Quick Bites | The world’s 4th largest economy floundering

News released last week revealed that Germany’s GDP numbers for 2023 came in negative at -0.3%. German output contracted last year as high inflation, rising interest rates and elevated energy costs made Europe’s largest economy one of the weakest performers in the world. As expected, the decline was driven primarily by a decline in industry (-2%) and household consumption (-0.8%).

Source: MacroVisor

 

Overall economic development faltered in Germany in 2023 in an environment that continues to be marked by multiple crises. Despite recent price declines, prices remained high at all stages in the economic process and put a damper on economic growth.
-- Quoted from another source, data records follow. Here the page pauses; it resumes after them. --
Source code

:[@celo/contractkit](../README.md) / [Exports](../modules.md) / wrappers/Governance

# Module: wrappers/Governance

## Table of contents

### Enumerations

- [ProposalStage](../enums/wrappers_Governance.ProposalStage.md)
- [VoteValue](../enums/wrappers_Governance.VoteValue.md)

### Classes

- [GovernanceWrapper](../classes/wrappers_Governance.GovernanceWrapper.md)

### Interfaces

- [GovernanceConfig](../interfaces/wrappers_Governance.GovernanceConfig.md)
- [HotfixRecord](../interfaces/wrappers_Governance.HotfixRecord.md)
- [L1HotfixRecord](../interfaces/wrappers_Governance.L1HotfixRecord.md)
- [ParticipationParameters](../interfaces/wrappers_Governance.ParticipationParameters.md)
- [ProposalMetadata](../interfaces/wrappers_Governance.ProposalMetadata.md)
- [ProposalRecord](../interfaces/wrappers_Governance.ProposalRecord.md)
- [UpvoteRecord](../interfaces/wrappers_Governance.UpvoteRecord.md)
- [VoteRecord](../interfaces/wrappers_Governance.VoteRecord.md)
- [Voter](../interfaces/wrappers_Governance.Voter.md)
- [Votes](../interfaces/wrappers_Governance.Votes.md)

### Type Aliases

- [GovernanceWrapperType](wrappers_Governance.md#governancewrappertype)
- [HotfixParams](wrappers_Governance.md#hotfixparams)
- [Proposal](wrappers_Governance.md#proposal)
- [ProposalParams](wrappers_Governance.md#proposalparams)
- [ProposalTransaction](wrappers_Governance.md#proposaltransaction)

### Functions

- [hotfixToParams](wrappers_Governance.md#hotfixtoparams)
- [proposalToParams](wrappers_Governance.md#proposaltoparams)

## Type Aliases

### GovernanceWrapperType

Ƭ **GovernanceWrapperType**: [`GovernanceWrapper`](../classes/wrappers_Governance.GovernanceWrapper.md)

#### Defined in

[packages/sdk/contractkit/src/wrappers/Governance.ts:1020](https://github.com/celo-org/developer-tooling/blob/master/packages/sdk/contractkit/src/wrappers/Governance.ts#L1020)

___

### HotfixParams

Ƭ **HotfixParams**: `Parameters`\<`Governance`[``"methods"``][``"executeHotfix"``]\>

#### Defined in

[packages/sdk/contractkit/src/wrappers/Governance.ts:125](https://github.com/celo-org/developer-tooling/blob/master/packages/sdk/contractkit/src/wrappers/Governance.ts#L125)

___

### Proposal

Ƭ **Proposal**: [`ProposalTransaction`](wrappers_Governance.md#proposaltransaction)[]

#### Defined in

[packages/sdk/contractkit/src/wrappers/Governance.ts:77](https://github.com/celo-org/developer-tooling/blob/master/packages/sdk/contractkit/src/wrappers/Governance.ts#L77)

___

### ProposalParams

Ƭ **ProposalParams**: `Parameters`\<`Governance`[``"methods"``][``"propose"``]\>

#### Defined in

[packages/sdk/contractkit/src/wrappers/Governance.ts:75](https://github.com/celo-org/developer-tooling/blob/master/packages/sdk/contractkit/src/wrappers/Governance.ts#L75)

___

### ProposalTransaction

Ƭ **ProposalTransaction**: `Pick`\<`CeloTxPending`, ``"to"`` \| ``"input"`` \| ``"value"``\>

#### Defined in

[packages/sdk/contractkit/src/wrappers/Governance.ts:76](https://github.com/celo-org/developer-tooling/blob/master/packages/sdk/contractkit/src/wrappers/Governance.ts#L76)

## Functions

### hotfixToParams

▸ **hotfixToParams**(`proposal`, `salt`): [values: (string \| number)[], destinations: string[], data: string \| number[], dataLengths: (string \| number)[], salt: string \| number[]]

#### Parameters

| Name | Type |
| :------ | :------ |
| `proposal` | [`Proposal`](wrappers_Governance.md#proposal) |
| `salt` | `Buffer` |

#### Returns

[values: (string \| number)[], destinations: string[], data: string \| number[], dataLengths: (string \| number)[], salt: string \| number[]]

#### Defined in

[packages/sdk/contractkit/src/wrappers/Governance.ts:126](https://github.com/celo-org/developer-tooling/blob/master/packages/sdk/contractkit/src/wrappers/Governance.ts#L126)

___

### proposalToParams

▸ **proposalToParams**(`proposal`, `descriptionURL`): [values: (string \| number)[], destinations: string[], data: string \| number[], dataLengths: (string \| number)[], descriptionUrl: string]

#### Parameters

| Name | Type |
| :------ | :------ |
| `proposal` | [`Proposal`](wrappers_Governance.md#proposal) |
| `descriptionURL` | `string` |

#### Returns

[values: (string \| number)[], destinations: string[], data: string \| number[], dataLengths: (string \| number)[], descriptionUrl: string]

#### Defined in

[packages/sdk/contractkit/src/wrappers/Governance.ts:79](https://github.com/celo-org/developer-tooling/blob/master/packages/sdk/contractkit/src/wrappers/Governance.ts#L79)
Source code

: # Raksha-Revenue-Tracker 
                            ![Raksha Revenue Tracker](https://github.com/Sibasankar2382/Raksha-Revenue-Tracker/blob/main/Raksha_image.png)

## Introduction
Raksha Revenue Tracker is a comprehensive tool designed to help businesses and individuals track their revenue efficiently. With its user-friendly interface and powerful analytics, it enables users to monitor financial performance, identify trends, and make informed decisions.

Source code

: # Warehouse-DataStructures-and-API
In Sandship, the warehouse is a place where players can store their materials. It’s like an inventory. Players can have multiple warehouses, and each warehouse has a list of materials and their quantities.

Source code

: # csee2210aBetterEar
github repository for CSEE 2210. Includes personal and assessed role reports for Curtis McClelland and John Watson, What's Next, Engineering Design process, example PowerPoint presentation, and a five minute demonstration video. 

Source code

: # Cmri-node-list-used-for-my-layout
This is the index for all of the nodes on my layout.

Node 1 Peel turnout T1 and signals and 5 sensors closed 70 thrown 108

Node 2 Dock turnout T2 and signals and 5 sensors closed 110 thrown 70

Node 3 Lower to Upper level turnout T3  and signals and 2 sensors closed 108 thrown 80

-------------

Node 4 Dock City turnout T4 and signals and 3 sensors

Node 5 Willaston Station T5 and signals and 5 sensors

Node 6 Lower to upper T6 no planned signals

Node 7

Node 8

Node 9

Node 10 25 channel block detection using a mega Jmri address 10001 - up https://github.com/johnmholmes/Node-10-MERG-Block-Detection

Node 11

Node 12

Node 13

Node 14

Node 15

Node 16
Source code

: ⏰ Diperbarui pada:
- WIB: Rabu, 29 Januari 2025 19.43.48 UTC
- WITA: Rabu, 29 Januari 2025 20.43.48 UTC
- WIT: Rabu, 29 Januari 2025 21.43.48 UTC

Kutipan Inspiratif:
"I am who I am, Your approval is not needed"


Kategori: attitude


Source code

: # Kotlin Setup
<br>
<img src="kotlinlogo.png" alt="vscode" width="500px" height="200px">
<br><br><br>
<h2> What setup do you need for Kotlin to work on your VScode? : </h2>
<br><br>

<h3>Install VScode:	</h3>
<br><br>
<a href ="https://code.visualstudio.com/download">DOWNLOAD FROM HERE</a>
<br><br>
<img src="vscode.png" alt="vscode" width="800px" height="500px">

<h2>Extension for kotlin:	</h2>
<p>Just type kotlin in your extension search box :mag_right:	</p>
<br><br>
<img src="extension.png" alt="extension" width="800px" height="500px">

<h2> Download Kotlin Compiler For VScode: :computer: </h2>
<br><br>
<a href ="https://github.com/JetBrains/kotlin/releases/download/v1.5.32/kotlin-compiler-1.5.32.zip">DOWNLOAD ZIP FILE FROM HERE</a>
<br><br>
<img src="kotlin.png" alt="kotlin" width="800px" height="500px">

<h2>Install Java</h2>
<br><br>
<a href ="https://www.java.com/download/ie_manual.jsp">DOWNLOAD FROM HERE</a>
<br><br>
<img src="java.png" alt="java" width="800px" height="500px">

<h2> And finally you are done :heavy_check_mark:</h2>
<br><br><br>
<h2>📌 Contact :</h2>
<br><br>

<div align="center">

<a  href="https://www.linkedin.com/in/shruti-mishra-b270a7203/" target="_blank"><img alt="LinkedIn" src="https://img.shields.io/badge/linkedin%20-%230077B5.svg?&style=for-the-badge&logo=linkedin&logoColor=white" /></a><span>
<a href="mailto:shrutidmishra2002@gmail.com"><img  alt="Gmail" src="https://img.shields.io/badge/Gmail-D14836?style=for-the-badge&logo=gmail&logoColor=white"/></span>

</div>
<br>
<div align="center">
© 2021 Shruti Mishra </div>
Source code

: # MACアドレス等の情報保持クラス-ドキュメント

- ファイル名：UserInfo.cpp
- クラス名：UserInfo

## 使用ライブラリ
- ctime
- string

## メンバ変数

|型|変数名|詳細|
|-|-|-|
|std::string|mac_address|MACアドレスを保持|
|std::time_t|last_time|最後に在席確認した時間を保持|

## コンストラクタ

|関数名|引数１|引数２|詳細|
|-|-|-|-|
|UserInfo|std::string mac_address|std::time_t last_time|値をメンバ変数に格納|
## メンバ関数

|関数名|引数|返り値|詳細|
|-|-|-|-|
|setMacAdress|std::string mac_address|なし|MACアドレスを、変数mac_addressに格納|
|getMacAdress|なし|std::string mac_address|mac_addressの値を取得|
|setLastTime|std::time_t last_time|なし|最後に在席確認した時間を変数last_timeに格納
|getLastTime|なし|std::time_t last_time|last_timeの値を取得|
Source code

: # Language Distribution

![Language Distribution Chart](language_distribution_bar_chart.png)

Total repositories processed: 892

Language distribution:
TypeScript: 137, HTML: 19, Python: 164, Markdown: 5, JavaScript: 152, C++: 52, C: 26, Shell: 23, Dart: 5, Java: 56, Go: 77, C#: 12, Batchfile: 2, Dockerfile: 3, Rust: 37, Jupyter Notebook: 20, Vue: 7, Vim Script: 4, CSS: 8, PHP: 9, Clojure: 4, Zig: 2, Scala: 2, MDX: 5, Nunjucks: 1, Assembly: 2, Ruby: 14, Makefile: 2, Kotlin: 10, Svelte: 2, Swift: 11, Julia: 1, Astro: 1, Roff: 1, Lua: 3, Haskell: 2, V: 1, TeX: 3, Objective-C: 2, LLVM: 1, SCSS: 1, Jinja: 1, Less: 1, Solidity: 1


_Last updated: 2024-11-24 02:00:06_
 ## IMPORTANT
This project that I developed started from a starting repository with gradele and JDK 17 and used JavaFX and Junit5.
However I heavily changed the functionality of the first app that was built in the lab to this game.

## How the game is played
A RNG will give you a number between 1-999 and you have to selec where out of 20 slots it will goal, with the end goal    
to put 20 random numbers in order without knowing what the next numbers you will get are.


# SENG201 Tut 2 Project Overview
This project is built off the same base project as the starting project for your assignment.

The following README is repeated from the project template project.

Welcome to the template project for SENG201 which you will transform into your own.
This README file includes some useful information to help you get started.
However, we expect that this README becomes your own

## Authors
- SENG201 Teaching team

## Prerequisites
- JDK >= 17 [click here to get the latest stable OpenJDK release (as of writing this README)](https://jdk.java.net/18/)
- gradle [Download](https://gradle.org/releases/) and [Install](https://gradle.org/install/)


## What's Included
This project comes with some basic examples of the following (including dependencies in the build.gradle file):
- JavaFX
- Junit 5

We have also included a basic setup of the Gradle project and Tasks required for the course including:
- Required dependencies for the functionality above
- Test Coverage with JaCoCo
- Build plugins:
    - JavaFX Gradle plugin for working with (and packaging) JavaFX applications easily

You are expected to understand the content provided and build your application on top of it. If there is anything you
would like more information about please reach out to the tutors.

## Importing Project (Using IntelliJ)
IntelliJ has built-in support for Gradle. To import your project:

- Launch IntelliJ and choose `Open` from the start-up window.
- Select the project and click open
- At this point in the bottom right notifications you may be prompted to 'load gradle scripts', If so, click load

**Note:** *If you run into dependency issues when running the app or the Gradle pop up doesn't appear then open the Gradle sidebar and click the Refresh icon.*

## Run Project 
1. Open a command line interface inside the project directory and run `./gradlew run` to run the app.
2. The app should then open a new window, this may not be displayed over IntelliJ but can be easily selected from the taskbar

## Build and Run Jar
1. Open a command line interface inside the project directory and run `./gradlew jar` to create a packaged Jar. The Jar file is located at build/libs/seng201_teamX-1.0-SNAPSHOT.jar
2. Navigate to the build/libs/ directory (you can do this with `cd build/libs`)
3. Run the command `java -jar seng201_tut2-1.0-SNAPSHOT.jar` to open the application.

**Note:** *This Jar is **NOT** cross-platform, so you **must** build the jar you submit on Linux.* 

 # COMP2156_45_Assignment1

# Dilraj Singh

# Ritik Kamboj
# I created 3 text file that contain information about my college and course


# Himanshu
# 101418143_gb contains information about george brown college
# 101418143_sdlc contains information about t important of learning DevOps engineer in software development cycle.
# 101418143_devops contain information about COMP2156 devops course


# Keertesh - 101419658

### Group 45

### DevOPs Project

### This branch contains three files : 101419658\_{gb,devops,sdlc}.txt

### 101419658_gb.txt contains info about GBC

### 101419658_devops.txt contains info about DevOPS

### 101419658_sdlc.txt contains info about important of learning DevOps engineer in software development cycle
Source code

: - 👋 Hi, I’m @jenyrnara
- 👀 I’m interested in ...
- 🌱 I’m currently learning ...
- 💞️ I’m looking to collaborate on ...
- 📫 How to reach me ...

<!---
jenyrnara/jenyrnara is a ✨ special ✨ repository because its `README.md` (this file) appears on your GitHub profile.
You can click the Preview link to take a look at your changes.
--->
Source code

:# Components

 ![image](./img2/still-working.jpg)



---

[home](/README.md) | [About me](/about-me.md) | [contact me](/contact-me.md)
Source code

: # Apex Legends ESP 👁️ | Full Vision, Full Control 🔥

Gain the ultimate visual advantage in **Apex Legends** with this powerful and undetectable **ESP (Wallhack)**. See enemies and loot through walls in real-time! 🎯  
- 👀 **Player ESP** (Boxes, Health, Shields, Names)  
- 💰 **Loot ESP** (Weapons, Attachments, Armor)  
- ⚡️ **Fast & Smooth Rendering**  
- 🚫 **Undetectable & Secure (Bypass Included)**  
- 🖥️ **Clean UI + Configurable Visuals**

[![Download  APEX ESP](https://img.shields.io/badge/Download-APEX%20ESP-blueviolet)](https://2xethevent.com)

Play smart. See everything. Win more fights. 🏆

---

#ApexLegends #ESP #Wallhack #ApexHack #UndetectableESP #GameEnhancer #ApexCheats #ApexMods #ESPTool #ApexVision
Unfavourable financing conditions due to rising interest rates and weaker domestic and foreign demand also took their toll. Unlike countries like the US, the German economy did not continue its recovery from the sharp economic slump experienced in the pandemic year of 2020, although Germany’s GDP was 0.7% higher in 2023 than in 2019, the year before the COVID-19 pandemic hit.

Germany was the worst-performing major economy in the world last year, according to the International Monetary Fund (IMF), which recently forecasted that advanced economies would grow 1.5% on average in 2023 while emerging market and developing economies expanded 4%.

The IMF forecast that the US economy grew 2.1% last year, while the eurozone expanded 0.7% and the UK 0.5%. That underlines how Germany’s big export-focused manufacturing sector has been hit by the loss of cheap Russian energy and the slowdown in demand from China.

Germany is feeling the loss of Angela Merkel. Her successor, Olaf Scholz, is an unimpressive leader who is all but invisible at a time when Europe is crying out for strong leadership. Consequently, while the European economy stagnates, the extreme right wing of politics climbs in the opinion polls, Putin’s rockets rain down on Ukraine, and Germany is like a deer in the headlights. Scholz’s Social Democrats are only the third-most-popular party in Germany, with a paltry 15% level of support. Most of his time has to be spent propping up his rickety three-way coalition.